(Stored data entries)
--------------------------------
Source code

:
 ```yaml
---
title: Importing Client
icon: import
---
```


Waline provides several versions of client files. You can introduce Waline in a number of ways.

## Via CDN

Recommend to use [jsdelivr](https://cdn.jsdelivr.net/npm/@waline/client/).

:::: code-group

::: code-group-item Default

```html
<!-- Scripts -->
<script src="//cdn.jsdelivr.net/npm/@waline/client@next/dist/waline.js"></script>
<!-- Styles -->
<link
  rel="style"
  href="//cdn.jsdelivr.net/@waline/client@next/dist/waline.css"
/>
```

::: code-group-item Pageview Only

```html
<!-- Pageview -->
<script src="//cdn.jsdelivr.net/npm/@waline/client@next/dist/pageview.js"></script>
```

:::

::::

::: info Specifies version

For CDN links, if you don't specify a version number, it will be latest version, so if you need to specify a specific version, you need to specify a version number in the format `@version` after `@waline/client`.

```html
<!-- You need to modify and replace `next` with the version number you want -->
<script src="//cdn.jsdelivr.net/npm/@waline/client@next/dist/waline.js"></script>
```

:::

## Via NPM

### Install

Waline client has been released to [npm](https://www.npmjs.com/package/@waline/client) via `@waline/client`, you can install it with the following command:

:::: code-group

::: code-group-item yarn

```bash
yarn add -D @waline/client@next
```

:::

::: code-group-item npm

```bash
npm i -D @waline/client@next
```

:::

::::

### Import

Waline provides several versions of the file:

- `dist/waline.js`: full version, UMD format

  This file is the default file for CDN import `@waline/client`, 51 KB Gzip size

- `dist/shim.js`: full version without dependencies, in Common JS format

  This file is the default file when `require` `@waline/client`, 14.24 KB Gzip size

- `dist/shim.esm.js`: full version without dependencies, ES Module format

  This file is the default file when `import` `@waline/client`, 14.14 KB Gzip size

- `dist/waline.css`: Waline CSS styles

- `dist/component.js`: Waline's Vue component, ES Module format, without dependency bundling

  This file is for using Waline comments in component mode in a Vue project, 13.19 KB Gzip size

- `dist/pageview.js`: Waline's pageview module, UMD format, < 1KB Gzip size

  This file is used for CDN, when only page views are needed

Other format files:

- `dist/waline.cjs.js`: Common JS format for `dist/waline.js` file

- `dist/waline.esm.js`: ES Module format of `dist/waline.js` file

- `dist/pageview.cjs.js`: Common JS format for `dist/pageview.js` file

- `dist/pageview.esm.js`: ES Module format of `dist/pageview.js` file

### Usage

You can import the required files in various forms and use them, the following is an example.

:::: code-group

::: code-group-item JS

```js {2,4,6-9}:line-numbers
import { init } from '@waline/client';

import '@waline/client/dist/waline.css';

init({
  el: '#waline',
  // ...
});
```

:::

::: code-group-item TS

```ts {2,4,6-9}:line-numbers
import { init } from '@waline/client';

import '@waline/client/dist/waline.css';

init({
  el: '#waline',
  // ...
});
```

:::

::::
--------------------------------
Line by line, transcribe all of the records exactly.

Source code

:
 ```yaml
---
title: Importing Client
icon: import
---
```


Waline provides several versions of client files. You can introduce Waline in a number of ways.

## Via CDN

Recommend to use [jsdelivr](https://cdn.jsdelivr.net/npm/@waline/client/).

:::: code-group

::: code-group-item Default

```html
<!-- Scripts -->
<script src="//cdn.jsdelivr.net/npm/@waline/client@next/dist/waline.js"></script>
<!-- Styles -->
<link
  rel="style"
  href="//cdn.jsdelivr.net/@waline/client@next/dist/waline.css"
/>
```

::: code-group-item Pageview Only

```html
<!-- Pageview -->
<script src="//cdn.jsdelivr.net/npm/@waline/client@next/dist/pageview.js"></script>
```

:::

::::

::: info Specifies version

For CDN links, if you don't specify a version number, it will be latest version, so if you need to specify a specific version, you need to specify a version number in the format `@version` after `@waline/client`.

```html
<!-- You need to modify and replace `next` with the version number you want -->
<script src="//cdn.jsdelivr.net/npm/@waline/client@next/dist/waline.js"></script>
```

:::

## Via NPM

### Install

Waline client has been released to [npm](https://www.npmjs.com/package/@waline/client) via `@waline/client`, you can install it with the following command:

:::: code-group

::: code-group-item yarn

```bash
yarn add -D @waline/client@next
```

:::

::: code-group-item npm

```bash
npm i -D @waline/client@next
```

:::

::::

### Import

Waline provides several versions of the file:

- `dist/waline.js`: full version, UMD format

  This file is the default file for CDN import `@waline/client`, 51 KB Gzip size

- `dist/shim.js`: full version without dependencies, in Common JS format

  This file is the default file when `require` `@waline/client`, 14.24 KB Gzip size

- `dist/shim.esm.js`: full version without dependencies, ES Module format

  This file is the default file when `import` `@waline/client`, 14.14 KB Gzip size

- `dist/waline.css`: Waline CSS styles

- `dist/component.js`: Waline's Vue component, ES Module format, without dependency bundling

  This file is for using Waline comments in component mode in a Vue project, 13.19 KB Gzip size

- `dist/pageview.js`: Waline's pageview module, UMD format, < 1KB Gzip size

  This file is used for CDN, when only page views are needed

Other format files:

- `dist/waline.cjs.js`: Common JS format for `dist/waline.js` file

- `dist/waline.esm.js`: ES Module format of `dist/waline.js` file

- `dist/pageview.cjs.js`: Common JS format for `dist/pageview.js` file

- `dist/pageview.esm.js`: ES Module format of `dist/pageview.js` file

### Usage

You can import the required files in various forms and use them, the following is an example.

:::: code-group

::: code-group-item JS

```js {2,4,6-9}:line-numbers
import { init } from '@waline/client';

import '@waline/client/dist/waline.css';

init({
  el: '#waline',
  // ...
});
```

:::

::: code-group-item TS

```ts {2,4,6-9}:line-numbers
import { init } from '@waline/client';

import '@waline/client/dist/waline.css';

init({
  el: '#waline',
  // ...
});
```

:::

::::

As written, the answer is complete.